■ What you are asked to do ■
Answer with a number only: how many lines of the entries below contain the word "itérations"?

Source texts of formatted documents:
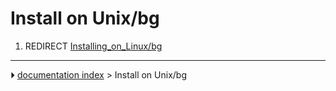 # Install on Unix/bg
1.  REDIRECT [Installing_on_Linux/bg](Installing_on_Linux/bg.md)



---
⏵ [documentation index](../README.md) > Install on Unix/bg
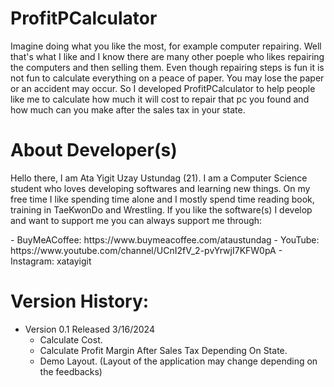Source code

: # ProfitPCalculator

<p> Imagine doing what you like the most, for example computer repairing. Well that's what I like and I know there are many other poeple who likes repairing the computers and then selling them. Even though repairing steps is fun it is not fun to calculate everything on a peace of paper. You may lose the paper or an accident may occur. So I developed ProfitPCalculator to help people like me to calculate how much it will cost to repair that pc you found and how much can you make after the sales tax in your state.</p>

# About Developer(s)

<p> Hello there, I am Ata Yigit Uzay Ustundag (21). I am a Computer Science student who loves developing softwares and learning new things. On my free time I like spending time alone and I mostly spend time reading book, training in TaeKwonDo and Wrestling. If you like the software(s) I develop and want to support me you can always support me through:</p>
- BuyMeACoffee: https://www.buymeacoffee.com/ataustundag
- YouTube: https://www.youtube.com/channel/UCnI2fV_2-pvYrwjI7KFW0pA
- Instagram: xatayigit

# Version History:

- Version 0.1 Released 3/16/2024
    * Calculate Cost.
    * Calculate Profit Margin After Sales Tax Depending On State.
    * Demo Layout. (Layout of the application may change depending on the feedbacks)
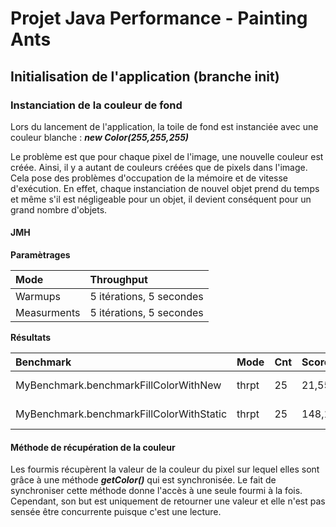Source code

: # Projet Java Performance - Painting Ants

## Initialisation de l'application (branche init)

### Instanciation de la couleur de fond

Lors du lancement de l'application, la toile de fond est instanciée avec une couleur blanche : **_new Color(255,255,255)_**

Le problème est que pour chaque pixel de l'image, une nouvelle couleur est créée.
Ainsi, il y a autant de couleurs créées que de pixels dans l'image.
Cela pose des problèmes d'occupation de la mémoire et de vitesse d'exécution.
En effet, chaque instanciation de nouvel objet prend du temps et même s'il est négligeable pour un objet, il devient conséquent pour un grand nombre d'objets.

#### JMH

**Paramètrages**

|Mode|Throughput|
|:---|:---|
|Warmups|5 itérations, 5 secondes|
|Measurments|5 itérations, 5 secondes|

**Résultats**

|Benchmark|Mode|Cnt|Score|Error|Units|
|:---|:---|:---|:---|:---|:---|
|MyBenchmark.benchmarkFillColorWithNew|thrpt|25|21,553|± 0,404|ops/s|
|MyBenchmark.benchmarkFillColorWithStatic|thrpt|25|148,164|± 31,369|ops/s|

#### Méthode de récupération de la couleur

Les fourmis récupèrent la valeur de la couleur du pixel sur lequel elles sont grâce à une méthode **_getColor()_** qui est synchronisée. Le fait de synchroniser cette méthode donne l'accès à une seule fourmi à la fois. Cependant, son but est uniquement de retourner une valeur et elle n'est pas sensée être concurrente puisque c'est une lecture.

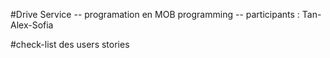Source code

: #Drive Service
  -- programation en MOB programming
  -- participants : Tan-Alex-Sofia

#check-list des users stories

■ Task response ■
2